PROBLEM TO SOLVE
The lines to repeat are those below from the one containing "## Penjelasan Solusi" down to the one containing "Serangan SQL Injection", both included; reproduce them exactly and nothing else.

DATA SUPPLIED
========================================

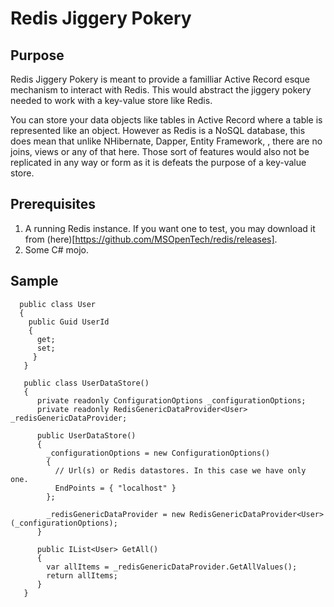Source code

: # Redis Jiggery Pokery

## Purpose

Redis Jiggery Pokery is meant to provide a familliar Active Record esque mechanism to interact with Redis. This would abstract the jiggery pokery needed to work with a key-value store like Redis.
  
You can store your data objects like tables in Active Record where a table is represented like an object. However as Redis is a NoSQL database, this does mean that unlike NHibernate, Dapper, Entity Framework, <insert favourite ORM here>, there are no joins, views or any of that here. Those sort of features would also not be replicated in any way or form as it is defeats the purpose of a key-value store.

## Prerequisites

1. A running Redis instance. If you want one to test, you may download it from (here)[https://github.com/MSOpenTech/redis/releases].
2. Some C# mojo.

## Sample

      public class User
      {
        public Guid UserId 
        { 
          get; 
          set; 
         }
       }
       
       public class UserDataStore()
       {
          private readonly ConfigurationOptions _configurationOptions;
          private readonly RedisGenericDataProvider<User> _redisGenericDataProvider;
          
          public UserDataStore()
          {
            _configurationOptions = new ConfigurationOptions()
            {
              // Url(s) or Redis datastores. In this case we have only one.
              EndPoints = { "localhost" }
            };

            _redisGenericDataProvider = new RedisGenericDataProvider<User>(_configurationOptions);
          }

          public IList<User> GetAll()
          {
            var allItems = _redisGenericDataProvider.GetAllValues();
            return allItems;
          }
       }
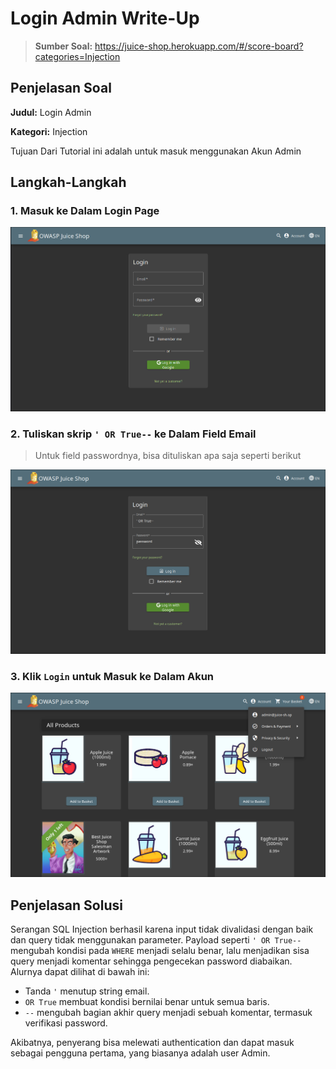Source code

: # **Login Admin Write-Up**
> **Sumber Soal:** https://juice-shop.herokuapp.com/#/score-board?categories=Injection
## Penjelasan Soal

**Judul:** Login Admin

**Kategori:** Injection

Tujuan Dari Tutorial ini adalah untuk masuk menggunakan Akun Admin

## **Langkah-Langkah**

### 1. Masuk ke Dalam Login Page
![Login Page](./Assets/Login-Page/Step_1.png)

### 2. Tuliskan skrip `' OR True--` ke Dalam Field Email
> Untuk field passwordnya, bisa dituliskan apa saja seperti berikut

![alt text](./Assets/Login-Page/Step_2.png) 

### 3. Klik `Login` untuk Masuk ke Dalam Akun
![alt text](./Assets/Login-Page/Step_3.png)

## Penjelasan Solusi

Serangan SQL Injection berhasil karena input tidak divalidasi dengan baik dan query tidak menggunakan parameter. Payload seperti `' OR True--` mengubah kondisi pada `WHERE` menjadi selalu benar, lalu menjadikan sisa query menjadi komentar sehingga pengecekan password diabaikan. Alurnya dapat dilihat di bawah ini:

- Tanda `'` menutup string email.
- `OR True` membuat kondisi bernilai benar untuk semua baris.
- `--` mengubah bagian akhir query menjadi sebuah komentar, termasuk verifikasi password.

Akibatnya, penyerang bisa melewati authentication dan dapat masuk sebagai pengguna pertama, yang biasanya adalah user Admin.
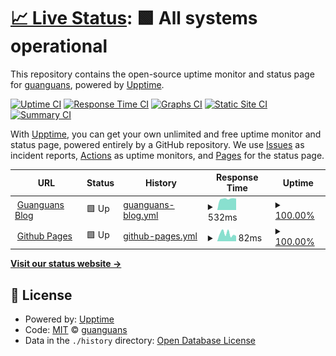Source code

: # [📈 Live Status](https://guanguans.github.io/upptime): <!--live status--> **🟩 All systems operational**

This repository contains the open-source uptime monitor and status page for [guanguans](https://www.guanguans.cn), powered by [Upptime](https://github.com/upptime/upptime).

[![Uptime CI](https://github.com/guanguans/upptime/workflows/Uptime%20CI/badge.svg)](https://github.com/guanguans/upptime/actions?query=workflow%3A%22Uptime+CI%22)
[![Response Time CI](https://github.com/guanguans/upptime/workflows/Response%20Time%20CI/badge.svg)](https://github.com/guanguans/upptime/actions?query=workflow%3A%22Response+Time+CI%22)
[![Graphs CI](https://github.com/guanguans/upptime/workflows/Graphs%20CI/badge.svg)](https://github.com/guanguans/upptime/actions?query=workflow%3A%22Graphs+CI%22)
[![Static Site CI](https://github.com/guanguans/upptime/workflows/Static%20Site%20CI/badge.svg)](https://github.com/guanguans/upptime/actions?query=workflow%3A%22Static+Site+CI%22)
[![Summary CI](https://github.com/guanguans/upptime/workflows/Summary%20CI/badge.svg)](https://github.com/guanguans/upptime/actions?query=workflow%3A%22Summary+CI%22)

With [Upptime](https://upptime.js.org), you can get your own unlimited and free uptime monitor and status page, powered entirely by a GitHub repository. We use [Issues](https://github.com/guanguans/upptime/issues) as incident reports, [Actions](https://github.com/guanguans/upptime/actions) as uptime monitors, and [Pages](https://guanguans.github.io/upptime) for the status page.

<!--start: status pages-->
<!-- This summary is generated by Upptime (https://github.com/upptime/upptime) -->
<!-- Do not edit this manually, your changes will be overwritten -->
<!-- prettier-ignore -->
| URL | Status | History | Response Time | Uptime |
| --- | ------ | ------- | ------------- | ------ |
| <img alt="" src="https://icons.duckduckgo.com/ip3/www.guanguans.cn.ico" height="13"> [Guanguans Blog](https://www.guanguans.cn) | 🟩 Up | [guanguans-blog.yml](https://github.com/guanguans/upptime/commits/HEAD/history/guanguans-blog.yml) | <details><summary><img alt="Response time graph" src="./graphs/guanguans-blog/response-time-week.png" height="20"> 532ms</summary><br><a href="https://guanguans.github.io/upptime/history/guanguans-blog"><img alt="Response time 574" src="https://img.shields.io/endpoint?url=https%3A%2F%2Fraw.githubusercontent.com%2Fguanguans%2Fupptime%2FHEAD%2Fapi%2Fguanguans-blog%2Fresponse-time.json"></a><br><a href="https://guanguans.github.io/upptime/history/guanguans-blog"><img alt="24-hour response time 542" src="https://img.shields.io/endpoint?url=https%3A%2F%2Fraw.githubusercontent.com%2Fguanguans%2Fupptime%2FHEAD%2Fapi%2Fguanguans-blog%2Fresponse-time-day.json"></a><br><a href="https://guanguans.github.io/upptime/history/guanguans-blog"><img alt="7-day response time 532" src="https://img.shields.io/endpoint?url=https%3A%2F%2Fraw.githubusercontent.com%2Fguanguans%2Fupptime%2FHEAD%2Fapi%2Fguanguans-blog%2Fresponse-time-week.json"></a><br><a href="https://guanguans.github.io/upptime/history/guanguans-blog"><img alt="30-day response time 565" src="https://img.shields.io/endpoint?url=https%3A%2F%2Fraw.githubusercontent.com%2Fguanguans%2Fupptime%2FHEAD%2Fapi%2Fguanguans-blog%2Fresponse-time-month.json"></a><br><a href="https://guanguans.github.io/upptime/history/guanguans-blog"><img alt="1-year response time 578" src="https://img.shields.io/endpoint?url=https%3A%2F%2Fraw.githubusercontent.com%2Fguanguans%2Fupptime%2FHEAD%2Fapi%2Fguanguans-blog%2Fresponse-time-year.json"></a></details> | <details><summary><a href="https://guanguans.github.io/upptime/history/guanguans-blog">100.00%</a></summary><a href="https://guanguans.github.io/upptime/history/guanguans-blog"><img alt="All-time uptime 99.99%" src="https://img.shields.io/endpoint?url=https%3A%2F%2Fraw.githubusercontent.com%2Fguanguans%2Fupptime%2FHEAD%2Fapi%2Fguanguans-blog%2Fuptime.json"></a><br><a href="https://guanguans.github.io/upptime/history/guanguans-blog"><img alt="24-hour uptime 100.00%" src="https://img.shields.io/endpoint?url=https%3A%2F%2Fraw.githubusercontent.com%2Fguanguans%2Fupptime%2FHEAD%2Fapi%2Fguanguans-blog%2Fuptime-day.json"></a><br><a href="https://guanguans.github.io/upptime/history/guanguans-blog"><img alt="7-day uptime 100.00%" src="https://img.shields.io/endpoint?url=https%3A%2F%2Fraw.githubusercontent.com%2Fguanguans%2Fupptime%2FHEAD%2Fapi%2Fguanguans-blog%2Fuptime-week.json"></a><br><a href="https://guanguans.github.io/upptime/history/guanguans-blog"><img alt="30-day uptime 100.00%" src="https://img.shields.io/endpoint?url=https%3A%2F%2Fraw.githubusercontent.com%2Fguanguans%2Fupptime%2FHEAD%2Fapi%2Fguanguans-blog%2Fuptime-month.json"></a><br><a href="https://guanguans.github.io/upptime/history/guanguans-blog"><img alt="1-year uptime 100.00%" src="https://img.shields.io/endpoint?url=https%3A%2F%2Fraw.githubusercontent.com%2Fguanguans%2Fupptime%2FHEAD%2Fapi%2Fguanguans-blog%2Fuptime-year.json"></a></details>
| <img alt="" src="https://icons.duckduckgo.com/ip3/guanguans.github.io.ico" height="13"> [Github Pages](https://guanguans.github.io) | 🟩 Up | [github-pages.yml](https://github.com/guanguans/upptime/commits/HEAD/history/github-pages.yml) | <details><summary><img alt="Response time graph" src="./graphs/github-pages/response-time-week.png" height="20"> 82ms</summary><br><a href="https://guanguans.github.io/upptime/history/github-pages"><img alt="Response time 81" src="https://img.shields.io/endpoint?url=https%3A%2F%2Fraw.githubusercontent.com%2Fguanguans%2Fupptime%2FHEAD%2Fapi%2Fgithub-pages%2Fresponse-time.json"></a><br><a href="https://guanguans.github.io/upptime/history/github-pages"><img alt="24-hour response time 57" src="https://img.shields.io/endpoint?url=https%3A%2F%2Fraw.githubusercontent.com%2Fguanguans%2Fupptime%2FHEAD%2Fapi%2Fgithub-pages%2Fresponse-time-day.json"></a><br><a href="https://guanguans.github.io/upptime/history/github-pages"><img alt="7-day response time 82" src="https://img.shields.io/endpoint?url=https%3A%2F%2Fraw.githubusercontent.com%2Fguanguans%2Fupptime%2FHEAD%2Fapi%2Fgithub-pages%2Fresponse-time-week.json"></a><br><a href="https://guanguans.github.io/upptime/history/github-pages"><img alt="30-day response time 77" src="https://img.shields.io/endpoint?url=https%3A%2F%2Fraw.githubusercontent.com%2Fguanguans%2Fupptime%2FHEAD%2Fapi%2Fgithub-pages%2Fresponse-time-month.json"></a><br><a href="https://guanguans.github.io/upptime/history/github-pages"><img alt="1-year response time 80" src="https://img.shields.io/endpoint?url=https%3A%2F%2Fraw.githubusercontent.com%2Fguanguans%2Fupptime%2FHEAD%2Fapi%2Fgithub-pages%2Fresponse-time-year.json"></a></details> | <details><summary><a href="https://guanguans.github.io/upptime/history/github-pages">100.00%</a></summary><a href="https://guanguans.github.io/upptime/history/github-pages"><img alt="All-time uptime 99.99%" src="https://img.shields.io/endpoint?url=https%3A%2F%2Fraw.githubusercontent.com%2Fguanguans%2Fupptime%2FHEAD%2Fapi%2Fgithub-pages%2Fuptime.json"></a><br><a href="https://guanguans.github.io/upptime/history/github-pages"><img alt="24-hour uptime 100.00%" src="https://img.shields.io/endpoint?url=https%3A%2F%2Fraw.githubusercontent.com%2Fguanguans%2Fupptime%2FHEAD%2Fapi%2Fgithub-pages%2Fuptime-day.json"></a><br><a href="https://guanguans.github.io/upptime/history/github-pages"><img alt="7-day uptime 100.00%" src="https://img.shields.io/endpoint?url=https%3A%2F%2Fraw.githubusercontent.com%2Fguanguans%2Fupptime%2FHEAD%2Fapi%2Fgithub-pages%2Fuptime-week.json"></a><br><a href="https://guanguans.github.io/upptime/history/github-pages"><img alt="30-day uptime 100.00%" src="https://img.shields.io/endpoint?url=https%3A%2F%2Fraw.githubusercontent.com%2Fguanguans%2Fupptime%2FHEAD%2Fapi%2Fgithub-pages%2Fuptime-month.json"></a><br><a href="https://guanguans.github.io/upptime/history/github-pages"><img alt="1-year uptime 100.00%" src="https://img.shields.io/endpoint?url=https%3A%2F%2Fraw.githubusercontent.com%2Fguanguans%2Fupptime%2FHEAD%2Fapi%2Fgithub-pages%2Fuptime-year.json"></a></details>

<!--end: status pages-->

[**Visit our status website →**](https://guanguans.github.io/upptime)

## 📄 License

- Powered by: [Upptime](https://github.com/upptime/upptime)
- Code: [MIT](./LICENSE) © [guanguans](https://www.guanguans.cn)
- Data in the `./history` directory: [Open Database License](https://opendatacommons.org/licenses/odbl/1-0/)
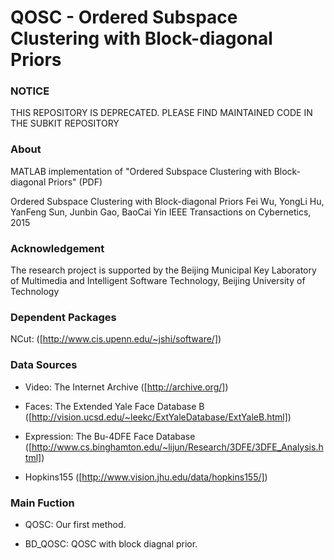# QOSC - Ordered Subspace Clustering with Block-diagonal Priors

### NOTICE

THIS REPOSITORY IS DEPRECATED. PLEASE FIND MAINTAINED CODE IN THE SUBKIT REPOSITORY

### About

MATLAB implementation of "Ordered Subspace Clustering with Block-diagonal Priors" (PDF)

Ordered Subspace Clustering with Block-diagonal Priors
Fei Wu, YongLi Hu, YanFeng Sun, Junbin Gao, BaoCai Yin
IEEE Transactions on Cybernetics, 2015

### Acknowledgement

The research project is supported by the Beijing Municipal Key Laboratory of Multimedia and Intelligent Software Technology,
Beijing University of Technology

### Dependent Packages

NCut: ([http://www.cis.upenn.edu/~jshi/software/])

### Data Sources 

- Video: The Internet Archive ([http://archive.org/])

- Faces: The Extended Yale Face Database B ([http://vision.ucsd.edu/~leekc/ExtYaleDatabase/ExtYaleB.html])

- Expression: The Bu-4DFE Face Database ([http://www.cs.binghamton.edu/~lijun/Research/3DFE/3DFE_Analysis.html])

- Hopkins155 ([http://www.vision.jhu.edu/data/hopkins155/])


### Main Fuction
- QOSC:     Our first method.

- BD_QOSC:  QOSC with block diagnal prior.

========================================

WRITTEN ANSWER
## Penjelasan Solusi

Serangan SQL Injection berhasil karena input tidak divalidasi dengan baik dan query tidak menggunakan parameter. Payload seperti `' OR True--` mengubah kondisi pada `WHERE` menjadi selalu benar, lalu menjadikan sisa query menjadi komentar sehingga pengecekan password diabaikan. Alurnya dapat dilihat di bawah ini:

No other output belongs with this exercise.